In particular, Elise's fast simulation is most unstable on the first move: the variance in possible outcomes is much higher than even the second move of the game. Also, on the first move, for any reasonable candidate move there are usually two or three similar moves that are about as valuable -- even though Elise, when playing on a symmetrical board, only considers the "across" moves and not the rotated "down" moves. Without doing tens of thousands of simulations, these moves may be impossible to distinguish from each other.
Due to the underlying randomness involved in tile draw, it's impossible to create a perfectly stable algorithm based on simulation. Late-game simulation and deep simulation beyond the first move, though, are normally very stable. Most frequently, when Elise's fast simulation converges on different moves on repeated runs, the moves are so close in value to be practically identical.
Elise does have a few tricks to reduce the impact of potential unstable states, and to help ensure that when a game state lends itself to unstable simulation, that it is able to ferret out a best move-equivalent anyway. (For example, Elise considers the median of game outcomes as well as the arithmetic mean in simulation, and is careful to ensure that simulation uses a representative distribution for opponent racks. Though this is not normally exposed to the user, you can see more information about the simulation calculations by right-clicking on a simulation move.)
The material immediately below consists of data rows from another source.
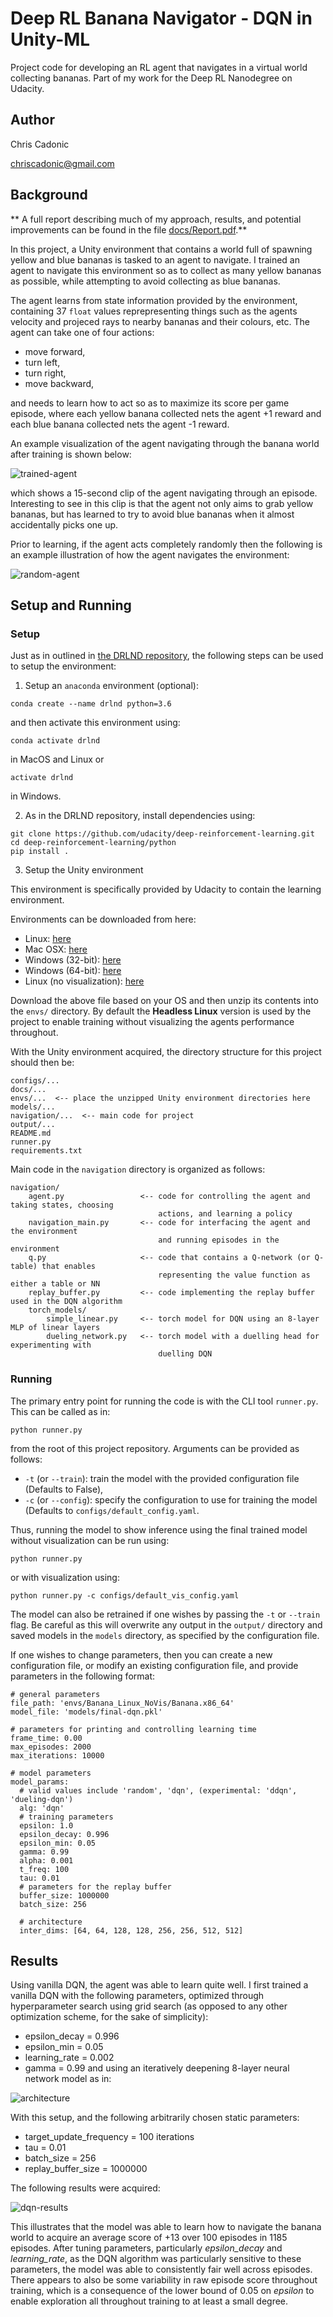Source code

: # Deep RL Banana Navigator - DQN in Unity-ML
Project code for developing an RL agent that navigates in a virtual world collecting bananas. Part of my work for the Deep RL Nanodegree on Udacity.

## Author

Chris Cadonic

chriscadonic@gmail.com

## Background

**
A full report describing much of my approach, results, and potential improvements can be found in the file [docs/Report.pdf](docs/Report.pdf).**

In this project, a Unity environment that contains a world full of spawning yellow and blue bananas is tasked to an agent to navigate. I trained an agent to navigate this environment so as to collect as many yellow bananas as possible, while attempting to avoid collecting as blue bananas.

The agent learns from state information provided by the environment, containing 37 `float` values reprepresenting things such as the agents velocity and projeced rays to nearby bananas and their colours, etc. The agent can take one of four actions:
- move forward,
- turn left,
- turn right,
- move backward,

and needs to learn how to act so as to maximize its score per game episode, where each yellow banana collected nets the agent +1 reward and each blue banana collected nets the agent -1 reward.

An example visualization of the agent navigating through the banana world after training is shown below:

![trained-agent](https://media.giphy.com/media/ieIwaObn1eHPTt19M9/giphy.gif)

which shows a 15-second clip of the agent navigating through an episode. Interesting to see in this clip is that the agent
not only aims to grab yellow bananas, but has learned to try to avoid blue bananas when it almost accidentally picks one up.

Prior to learning, if the agent acts completely randomly then the following is an example illustration of how the agent navigates the environment:

![random-agent](https://media.giphy.com/media/YMkHwJH99xc24Uzmy0/giphy.gif)


## Setup and Running

### Setup

Just as in outlined in [the DRLND repository](https://github.com/udacity/deep-reinforcement-learning#dependencies), the following steps can be used to setup the environment:

1. Setup an `anaconda` environment (optional):
```
conda create --name drlnd python=3.6
```
and then activate this environment using:
```
conda activate drlnd
```
in MacOS and Linux or
```
activate drlnd
```
in Windows.

2. As in the DRLND repository, install dependencies using:
```
git clone https://github.com/udacity/deep-reinforcement-learning.git
cd deep-reinforcement-learning/python
pip install .
```

3. Setup the Unity environment

This environment is specifically provided by Udacity to contain the learning environment.

Environments can be downloaded from here:

* Linux: [here](https://s3-us-west-1.amazonaws.com/udacity-drlnd/P1/Banana/Banana_Linux.zip)
* Mac OSX: [here](https://s3-us-west-1.amazonaws.com/udacity-drlnd/P1/Banana/Banana.app.zip)
* Windows (32-bit): [here](https://s3-us-west-1.amazonaws.com/udacity-drlnd/P1/Banana/Banana_Windows_x86.zip)
* Windows (64-bit): [here](https://s3-us-west-1.amazonaws.com/udacity-drlnd/P1/Banana/Banana_Windows_x86_64.zip)
* Linux (no visualization): [here](https://s3-us-west-1.amazonaws.com/udacity-drlnd/P1/Banana/Banana_Linux_NoVis.zip)

Download the above file based on your OS and then unzip its contents into the `envs/` directory. By default the **Headless Linux** version is
 used by the project to enable training without visualizing the agents performance throughout.

With the Unity environment acquired, the directory structure for this project should then be:

```
configs/...
docs/...
envs/...  <-- place the unzipped Unity environment directories here
models/...
navigation/...  <-- main code for project
output/...
README.md
runner.py
requirements.txt
```
Main code in the `navigation` directory is organized as follows:
```
navigation/
    agent.py                 <-- code for controlling the agent and taking states, choosing
                                 actions, and learning a policy
    navigation_main.py       <-- code for interfacing the agent and the environment
                                 and running episodes in the environment
    q.py                     <-- code that contains a Q-network (or Q-table) that enables
                                 representing the value function as either a table or NN
    replay_buffer.py         <-- code implementing the replay buffer used in the DQN algorithm
    torch_models/
        simple_linear.py     <-- torch model for DQN using an 8-layer MLP of linear layers
        dueling_network.py   <-- torch model with a duelling head for experimenting with
                                 duelling DQN
```

### Running

The primary entry point for running the code is with the CLI tool `runner.py`. This can be called as in:
```
python runner.py
```
from the root of this project repository. Arguments can be provided as follows:
- `-t` (or `--train`): train the model with the provided configuration file (Defaults to False),
- `-c` (or `--config`): specify the configuration to use for training the model (Defaults to `configs/default_config.yaml`.

Thus, running the model to show inference using the final trained model without visualization can be run using:
```
python runner.py
```
or with visualization using:
```
python runner.py -c configs/default_vis_config.yaml
```

The model can also be retrained if one wishes by passing the `-t` or `--train` flag. Be careful as this will overwrite any output in the `output/` directory and saved models in the `models` directory, as specified by the configuration file.

If one wishes to change parameters, then you can create a new configuration file, or modify an existing configuration file, and provide parameters in the following format:
```
# general parameters
file_path: 'envs/Banana_Linux_NoVis/Banana.x86_64'
model_file: 'models/final-dqn.pkl'

# parameters for printing and controlling learning time
frame_time: 0.00
max_episodes: 2000
max_iterations: 10000

# model parameters
model_params:
  # valid values include 'random', 'dqn', (experimental: 'ddqn', 'dueling-dqn')
  alg: 'dqn'
  # training parameters
  epsilon: 1.0
  epsilon_decay: 0.996
  epsilon_min: 0.05
  gamma: 0.99
  alpha: 0.001
  t_freq: 100
  tau: 0.01
  # parameters for the replay buffer
  buffer_size: 1000000
  batch_size: 256

  # architecture
  inter_dims: [64, 64, 128, 128, 256, 256, 512, 512]
```

## Results

Using vanilla DQN, the agent was able to learn quite well. I first trained a vanilla DQN with the following parameters,
optimized through hyperparameter search using grid search
(as opposed to any other optimization scheme, for the sake of simplicity):
- epsilon_decay = 0.996
- epsilon_min = 0.05
- learning_rate = 0.002
- gamma = 0.99
and using an iteratively deepening 8-layer neural network model as in:

![architecture](docs/images/dqn-architecture.png)

With this setup, and the following arbitrarily chosen static parameters:
- target_update_frequency = 100 iterations
- tau = 0.01
- batch_size = 256
- replay_buffer_size = 1000000

The following results were acquired:

![dqn-results](docs/images/dqn-results.png)

This illustrates that the model was able to learn how to navigate the banana world to acquire an average score of +13 over
100 episodes in 1185 episodes. After tuning parameters, particularly *epsilon_decay* and *learning_rate*, as the DQN algorithm
was particularly sensitive to these parameters, the model was able to consistently fair well across episodes. There appears
to also be some variability in raw episode score throughout training, which is a consequence of the lower bound of 0.05 on
*epsilon* to enable exploration all throughout training to at least a small degree.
Note that simulation only attempts to find the best move. It does not try to establish which move is second-best, third-best, etc. Once Elise is positive that a move is not the best move, it stops simulating that move (unless, in simulating other moves, something happens that makes it appear more attractive.) Therefore, on repeated simulation runs you may see the order of sub-optimal moves change.
Ultimately, this "imperfectly stable" behavior is part of Elise's design. Stability in all game states is not the primary goal of Elise's fast simulation; its primary goal is to converge on the optimal move (or something practically equivalent) quickly in as many game states as possible. In a timed mixed game, play strength can actually be improved by having a fast move evaluation algorithm with slight instabilities rather than a slower, more stable algorithm.
Why does simulation in a game of Clabbers take eons?
Elise has a lot more possiblilities to consider in Clabbers -- both for its moves and its opponents' responses -- and many of the alternate tile placements for a move in Clabbers are basically identical in terms of value. Improving simulation so it actually converges at better than a glacial pace in Clabbers games is on the "to do" list. In the meantime, you can console yourself with the fact that Elise's "quick move" in Clabbers is quite strong.
Elise has a "fast lookahead", is there a slow lookahead too?
Yes and no. It exists, but more as a debugging tool than anything else. It is not built in the release version of the program.